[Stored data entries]
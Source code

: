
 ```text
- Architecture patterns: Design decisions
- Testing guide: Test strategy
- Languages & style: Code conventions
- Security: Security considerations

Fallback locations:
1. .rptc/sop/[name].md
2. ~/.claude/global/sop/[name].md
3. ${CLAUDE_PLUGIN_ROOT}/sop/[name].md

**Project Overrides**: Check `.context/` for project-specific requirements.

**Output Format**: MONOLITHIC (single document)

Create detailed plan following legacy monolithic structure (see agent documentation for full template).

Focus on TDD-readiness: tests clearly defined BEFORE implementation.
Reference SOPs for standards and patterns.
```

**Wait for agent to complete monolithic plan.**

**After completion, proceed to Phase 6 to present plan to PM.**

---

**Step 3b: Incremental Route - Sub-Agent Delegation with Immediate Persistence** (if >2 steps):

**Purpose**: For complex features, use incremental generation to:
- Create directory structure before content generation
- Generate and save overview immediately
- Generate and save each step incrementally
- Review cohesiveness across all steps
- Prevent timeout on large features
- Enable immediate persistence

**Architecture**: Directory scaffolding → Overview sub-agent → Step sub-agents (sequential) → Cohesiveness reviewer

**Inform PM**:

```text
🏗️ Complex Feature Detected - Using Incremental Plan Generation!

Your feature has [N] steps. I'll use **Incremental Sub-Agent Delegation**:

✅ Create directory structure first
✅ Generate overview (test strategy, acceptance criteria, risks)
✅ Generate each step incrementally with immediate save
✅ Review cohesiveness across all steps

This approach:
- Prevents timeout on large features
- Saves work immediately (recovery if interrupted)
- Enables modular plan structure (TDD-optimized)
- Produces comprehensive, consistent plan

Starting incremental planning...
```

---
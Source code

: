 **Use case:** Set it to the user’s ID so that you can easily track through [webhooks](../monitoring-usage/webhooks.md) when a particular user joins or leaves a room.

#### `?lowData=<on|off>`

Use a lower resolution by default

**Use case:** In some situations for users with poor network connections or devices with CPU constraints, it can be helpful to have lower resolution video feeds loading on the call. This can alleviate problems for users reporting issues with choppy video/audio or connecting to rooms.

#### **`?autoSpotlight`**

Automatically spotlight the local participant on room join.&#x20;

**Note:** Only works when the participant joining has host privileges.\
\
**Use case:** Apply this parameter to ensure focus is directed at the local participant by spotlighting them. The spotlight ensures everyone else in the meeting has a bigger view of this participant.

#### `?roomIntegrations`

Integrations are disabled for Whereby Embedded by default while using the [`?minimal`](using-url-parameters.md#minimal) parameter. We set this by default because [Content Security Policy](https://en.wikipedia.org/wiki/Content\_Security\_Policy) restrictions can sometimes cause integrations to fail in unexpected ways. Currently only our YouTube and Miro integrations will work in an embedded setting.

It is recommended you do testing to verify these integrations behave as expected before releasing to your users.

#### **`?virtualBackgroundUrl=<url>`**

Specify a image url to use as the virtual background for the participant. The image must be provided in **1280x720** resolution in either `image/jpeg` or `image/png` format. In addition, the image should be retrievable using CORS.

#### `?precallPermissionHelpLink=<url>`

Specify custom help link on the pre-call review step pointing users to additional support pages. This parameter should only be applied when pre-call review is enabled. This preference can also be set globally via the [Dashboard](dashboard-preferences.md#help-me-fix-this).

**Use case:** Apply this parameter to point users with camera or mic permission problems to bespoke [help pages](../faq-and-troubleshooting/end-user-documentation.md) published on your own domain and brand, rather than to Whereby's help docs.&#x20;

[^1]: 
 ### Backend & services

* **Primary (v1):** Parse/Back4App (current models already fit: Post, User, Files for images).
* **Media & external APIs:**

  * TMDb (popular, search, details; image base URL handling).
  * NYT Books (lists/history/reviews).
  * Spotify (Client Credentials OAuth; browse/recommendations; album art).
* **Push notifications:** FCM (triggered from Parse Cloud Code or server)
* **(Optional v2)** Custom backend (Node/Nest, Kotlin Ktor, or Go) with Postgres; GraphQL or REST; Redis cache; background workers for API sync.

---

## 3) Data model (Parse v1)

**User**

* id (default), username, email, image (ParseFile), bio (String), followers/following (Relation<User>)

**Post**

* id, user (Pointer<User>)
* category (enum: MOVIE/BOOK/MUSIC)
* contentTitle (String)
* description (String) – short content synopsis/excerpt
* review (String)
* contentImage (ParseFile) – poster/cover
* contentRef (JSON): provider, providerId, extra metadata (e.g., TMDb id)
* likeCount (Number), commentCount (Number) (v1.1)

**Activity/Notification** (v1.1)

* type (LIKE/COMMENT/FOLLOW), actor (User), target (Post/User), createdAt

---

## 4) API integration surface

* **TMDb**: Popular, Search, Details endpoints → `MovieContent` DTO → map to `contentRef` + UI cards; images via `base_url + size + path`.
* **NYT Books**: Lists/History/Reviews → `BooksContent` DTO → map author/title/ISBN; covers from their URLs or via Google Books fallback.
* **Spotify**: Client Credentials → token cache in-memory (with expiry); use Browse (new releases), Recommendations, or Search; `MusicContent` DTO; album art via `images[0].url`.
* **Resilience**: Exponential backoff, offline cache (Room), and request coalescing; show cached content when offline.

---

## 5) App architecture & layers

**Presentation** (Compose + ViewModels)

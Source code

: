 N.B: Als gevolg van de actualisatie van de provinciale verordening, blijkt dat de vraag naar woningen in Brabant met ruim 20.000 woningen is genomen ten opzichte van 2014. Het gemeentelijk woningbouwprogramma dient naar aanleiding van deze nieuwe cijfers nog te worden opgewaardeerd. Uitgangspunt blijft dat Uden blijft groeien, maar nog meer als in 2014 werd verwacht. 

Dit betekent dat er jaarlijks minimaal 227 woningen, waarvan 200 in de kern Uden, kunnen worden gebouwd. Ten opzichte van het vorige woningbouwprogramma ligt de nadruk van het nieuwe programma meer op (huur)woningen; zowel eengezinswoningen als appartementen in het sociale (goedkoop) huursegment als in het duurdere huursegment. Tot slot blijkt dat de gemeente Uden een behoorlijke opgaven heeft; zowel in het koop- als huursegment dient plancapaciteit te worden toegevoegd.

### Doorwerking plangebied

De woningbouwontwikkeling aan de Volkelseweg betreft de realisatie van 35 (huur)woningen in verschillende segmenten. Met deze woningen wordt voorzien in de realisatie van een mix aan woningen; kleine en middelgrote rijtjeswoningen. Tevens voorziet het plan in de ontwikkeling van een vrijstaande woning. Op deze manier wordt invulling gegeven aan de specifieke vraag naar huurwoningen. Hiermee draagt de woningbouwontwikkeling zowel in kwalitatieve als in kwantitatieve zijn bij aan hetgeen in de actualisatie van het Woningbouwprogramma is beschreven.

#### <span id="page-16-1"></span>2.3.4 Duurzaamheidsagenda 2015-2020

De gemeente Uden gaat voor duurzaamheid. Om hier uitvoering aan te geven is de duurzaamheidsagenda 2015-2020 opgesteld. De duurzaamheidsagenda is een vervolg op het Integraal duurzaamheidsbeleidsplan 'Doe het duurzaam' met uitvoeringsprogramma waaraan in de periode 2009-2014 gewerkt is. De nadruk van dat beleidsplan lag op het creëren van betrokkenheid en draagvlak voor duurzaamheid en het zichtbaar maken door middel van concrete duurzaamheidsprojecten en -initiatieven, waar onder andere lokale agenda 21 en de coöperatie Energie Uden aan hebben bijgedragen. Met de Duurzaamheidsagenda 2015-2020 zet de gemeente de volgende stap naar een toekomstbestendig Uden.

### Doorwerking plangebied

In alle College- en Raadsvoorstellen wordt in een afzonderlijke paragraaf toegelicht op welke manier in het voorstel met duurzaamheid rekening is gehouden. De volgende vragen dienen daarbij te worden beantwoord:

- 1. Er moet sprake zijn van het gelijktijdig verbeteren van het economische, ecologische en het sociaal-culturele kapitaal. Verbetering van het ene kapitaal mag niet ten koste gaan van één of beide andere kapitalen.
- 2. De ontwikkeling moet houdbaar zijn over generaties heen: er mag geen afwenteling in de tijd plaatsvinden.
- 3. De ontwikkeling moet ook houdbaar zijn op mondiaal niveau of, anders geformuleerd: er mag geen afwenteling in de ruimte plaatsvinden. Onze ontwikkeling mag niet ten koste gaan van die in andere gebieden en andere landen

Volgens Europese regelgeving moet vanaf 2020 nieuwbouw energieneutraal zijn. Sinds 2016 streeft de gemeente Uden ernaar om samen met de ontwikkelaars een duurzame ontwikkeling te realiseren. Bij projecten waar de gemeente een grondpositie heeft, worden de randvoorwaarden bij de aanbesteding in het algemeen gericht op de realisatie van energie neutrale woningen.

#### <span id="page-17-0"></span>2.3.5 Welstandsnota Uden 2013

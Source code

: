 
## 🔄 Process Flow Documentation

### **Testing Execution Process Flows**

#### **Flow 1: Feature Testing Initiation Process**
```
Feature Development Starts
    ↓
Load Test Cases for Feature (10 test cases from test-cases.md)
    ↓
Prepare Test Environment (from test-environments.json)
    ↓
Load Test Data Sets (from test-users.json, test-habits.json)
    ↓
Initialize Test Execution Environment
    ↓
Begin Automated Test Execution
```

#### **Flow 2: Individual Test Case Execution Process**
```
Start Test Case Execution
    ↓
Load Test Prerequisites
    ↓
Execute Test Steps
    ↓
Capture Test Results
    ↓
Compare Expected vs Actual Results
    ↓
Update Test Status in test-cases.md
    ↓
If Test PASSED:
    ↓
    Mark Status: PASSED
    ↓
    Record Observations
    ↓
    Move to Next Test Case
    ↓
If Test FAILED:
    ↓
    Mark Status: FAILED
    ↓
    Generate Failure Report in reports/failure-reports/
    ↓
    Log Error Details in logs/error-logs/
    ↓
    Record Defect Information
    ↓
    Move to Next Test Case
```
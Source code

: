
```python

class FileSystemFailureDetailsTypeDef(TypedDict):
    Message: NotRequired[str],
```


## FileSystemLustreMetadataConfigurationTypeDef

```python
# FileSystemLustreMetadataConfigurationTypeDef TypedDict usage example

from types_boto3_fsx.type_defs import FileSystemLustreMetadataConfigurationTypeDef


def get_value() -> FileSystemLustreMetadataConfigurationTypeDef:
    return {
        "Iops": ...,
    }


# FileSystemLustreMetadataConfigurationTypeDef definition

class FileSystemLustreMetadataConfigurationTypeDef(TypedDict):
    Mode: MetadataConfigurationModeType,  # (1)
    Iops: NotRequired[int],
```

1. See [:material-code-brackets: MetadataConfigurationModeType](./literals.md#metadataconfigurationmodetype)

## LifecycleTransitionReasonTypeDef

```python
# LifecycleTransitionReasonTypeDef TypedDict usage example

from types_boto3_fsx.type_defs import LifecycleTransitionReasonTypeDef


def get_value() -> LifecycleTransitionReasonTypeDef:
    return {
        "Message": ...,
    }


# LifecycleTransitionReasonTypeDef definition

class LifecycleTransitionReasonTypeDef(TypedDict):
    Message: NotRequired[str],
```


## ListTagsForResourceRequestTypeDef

▶ _Problem_
From the entries, copy every line in which the word "Status" occurs.

▶ _Response_
Update Test Status in test-cases.md
    Mark Status: PASSED
    Mark Status: FAILED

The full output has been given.